== EXERCISE GOAL ==
Count the lines below that contain the word "black", and state only that number.

Saved entries:
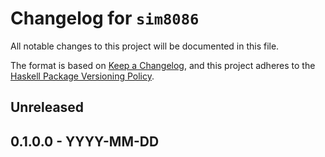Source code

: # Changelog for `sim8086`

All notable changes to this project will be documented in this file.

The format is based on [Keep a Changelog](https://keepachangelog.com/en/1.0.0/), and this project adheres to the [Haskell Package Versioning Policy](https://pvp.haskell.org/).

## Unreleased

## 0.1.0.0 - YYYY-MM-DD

---

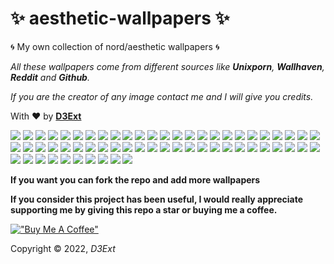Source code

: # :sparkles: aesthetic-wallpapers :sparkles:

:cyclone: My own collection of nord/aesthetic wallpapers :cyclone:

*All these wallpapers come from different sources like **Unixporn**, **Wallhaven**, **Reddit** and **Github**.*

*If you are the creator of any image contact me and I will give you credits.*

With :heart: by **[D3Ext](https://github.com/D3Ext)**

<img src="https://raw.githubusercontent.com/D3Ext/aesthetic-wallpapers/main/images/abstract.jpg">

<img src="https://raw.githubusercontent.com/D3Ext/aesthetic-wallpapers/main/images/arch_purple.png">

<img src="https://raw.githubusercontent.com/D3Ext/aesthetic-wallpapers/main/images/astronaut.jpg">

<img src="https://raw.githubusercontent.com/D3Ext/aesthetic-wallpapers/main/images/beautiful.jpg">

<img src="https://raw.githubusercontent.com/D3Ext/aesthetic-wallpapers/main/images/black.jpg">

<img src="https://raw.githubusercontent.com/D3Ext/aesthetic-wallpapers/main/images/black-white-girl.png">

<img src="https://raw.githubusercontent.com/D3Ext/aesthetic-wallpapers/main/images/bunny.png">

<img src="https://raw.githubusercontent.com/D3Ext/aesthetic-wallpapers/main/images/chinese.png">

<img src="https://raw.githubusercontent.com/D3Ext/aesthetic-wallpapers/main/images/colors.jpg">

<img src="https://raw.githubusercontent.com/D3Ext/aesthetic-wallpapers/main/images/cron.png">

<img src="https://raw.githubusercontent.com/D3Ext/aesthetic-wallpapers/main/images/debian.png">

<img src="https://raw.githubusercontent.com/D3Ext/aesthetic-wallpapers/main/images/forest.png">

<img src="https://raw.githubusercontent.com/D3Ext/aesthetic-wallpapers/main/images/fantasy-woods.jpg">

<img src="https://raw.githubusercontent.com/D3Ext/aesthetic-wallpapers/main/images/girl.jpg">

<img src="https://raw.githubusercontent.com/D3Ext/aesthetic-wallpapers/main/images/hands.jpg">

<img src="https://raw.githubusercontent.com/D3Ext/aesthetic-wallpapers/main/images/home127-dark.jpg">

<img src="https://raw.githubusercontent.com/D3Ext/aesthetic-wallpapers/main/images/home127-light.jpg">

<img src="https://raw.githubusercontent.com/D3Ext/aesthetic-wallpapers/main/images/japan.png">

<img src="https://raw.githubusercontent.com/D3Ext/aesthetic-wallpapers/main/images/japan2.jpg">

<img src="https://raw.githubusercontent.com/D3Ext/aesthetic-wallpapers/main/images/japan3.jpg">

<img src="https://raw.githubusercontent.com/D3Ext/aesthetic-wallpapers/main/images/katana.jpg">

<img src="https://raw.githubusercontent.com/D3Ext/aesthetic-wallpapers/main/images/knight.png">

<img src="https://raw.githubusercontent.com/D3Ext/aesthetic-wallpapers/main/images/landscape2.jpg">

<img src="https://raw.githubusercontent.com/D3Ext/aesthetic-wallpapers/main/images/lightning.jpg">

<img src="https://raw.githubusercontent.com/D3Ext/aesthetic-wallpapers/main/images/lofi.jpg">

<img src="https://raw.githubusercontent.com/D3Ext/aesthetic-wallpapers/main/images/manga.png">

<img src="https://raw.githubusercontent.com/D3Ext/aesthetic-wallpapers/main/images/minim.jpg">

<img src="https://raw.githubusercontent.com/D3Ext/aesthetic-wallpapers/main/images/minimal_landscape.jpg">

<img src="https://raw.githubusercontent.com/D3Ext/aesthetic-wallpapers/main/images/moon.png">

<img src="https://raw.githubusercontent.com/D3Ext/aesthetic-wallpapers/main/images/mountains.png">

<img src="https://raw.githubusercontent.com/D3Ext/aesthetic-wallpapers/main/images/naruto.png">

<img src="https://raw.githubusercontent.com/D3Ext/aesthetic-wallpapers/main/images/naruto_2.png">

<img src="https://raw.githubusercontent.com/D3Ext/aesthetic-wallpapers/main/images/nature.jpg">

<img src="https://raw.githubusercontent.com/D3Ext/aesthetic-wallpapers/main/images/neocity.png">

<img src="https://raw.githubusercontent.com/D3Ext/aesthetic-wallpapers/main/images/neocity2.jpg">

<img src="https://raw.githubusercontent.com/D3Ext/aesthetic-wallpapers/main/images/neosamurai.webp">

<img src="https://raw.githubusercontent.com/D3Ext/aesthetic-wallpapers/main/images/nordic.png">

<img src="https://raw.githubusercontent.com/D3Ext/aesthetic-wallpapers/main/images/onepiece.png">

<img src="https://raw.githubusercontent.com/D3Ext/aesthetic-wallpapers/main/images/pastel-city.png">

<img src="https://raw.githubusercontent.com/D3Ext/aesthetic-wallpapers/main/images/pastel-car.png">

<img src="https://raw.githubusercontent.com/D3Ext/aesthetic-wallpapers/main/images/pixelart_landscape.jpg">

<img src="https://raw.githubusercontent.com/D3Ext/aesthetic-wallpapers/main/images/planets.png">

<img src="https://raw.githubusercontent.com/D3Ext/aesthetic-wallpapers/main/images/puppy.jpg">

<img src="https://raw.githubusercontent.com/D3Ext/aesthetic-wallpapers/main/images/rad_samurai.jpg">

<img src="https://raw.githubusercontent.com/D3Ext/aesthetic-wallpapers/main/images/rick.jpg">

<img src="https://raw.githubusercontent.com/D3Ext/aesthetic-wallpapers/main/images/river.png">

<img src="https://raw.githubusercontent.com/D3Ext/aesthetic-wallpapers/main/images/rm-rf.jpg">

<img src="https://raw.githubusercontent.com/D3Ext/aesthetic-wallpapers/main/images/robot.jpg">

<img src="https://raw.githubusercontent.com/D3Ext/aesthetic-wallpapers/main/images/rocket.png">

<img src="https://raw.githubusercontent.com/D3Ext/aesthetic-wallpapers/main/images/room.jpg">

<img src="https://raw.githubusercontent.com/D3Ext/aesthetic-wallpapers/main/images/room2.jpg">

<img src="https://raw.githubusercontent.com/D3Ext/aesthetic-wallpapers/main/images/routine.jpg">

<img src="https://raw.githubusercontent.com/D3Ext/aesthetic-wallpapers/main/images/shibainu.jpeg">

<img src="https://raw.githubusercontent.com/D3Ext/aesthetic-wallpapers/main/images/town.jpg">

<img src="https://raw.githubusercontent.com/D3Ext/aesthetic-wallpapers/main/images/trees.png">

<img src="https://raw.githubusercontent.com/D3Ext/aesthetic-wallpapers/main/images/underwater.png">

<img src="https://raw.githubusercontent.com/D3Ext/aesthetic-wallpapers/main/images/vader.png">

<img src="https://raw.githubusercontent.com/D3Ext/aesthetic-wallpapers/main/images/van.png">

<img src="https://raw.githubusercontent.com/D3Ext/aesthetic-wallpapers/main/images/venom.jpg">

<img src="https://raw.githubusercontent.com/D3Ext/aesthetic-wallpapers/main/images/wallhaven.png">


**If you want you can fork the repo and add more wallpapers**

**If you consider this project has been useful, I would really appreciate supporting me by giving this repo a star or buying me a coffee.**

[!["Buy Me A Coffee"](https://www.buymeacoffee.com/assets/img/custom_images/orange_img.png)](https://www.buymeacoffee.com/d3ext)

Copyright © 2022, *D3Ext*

== ANSWER TO THIS PROBLEM ==
2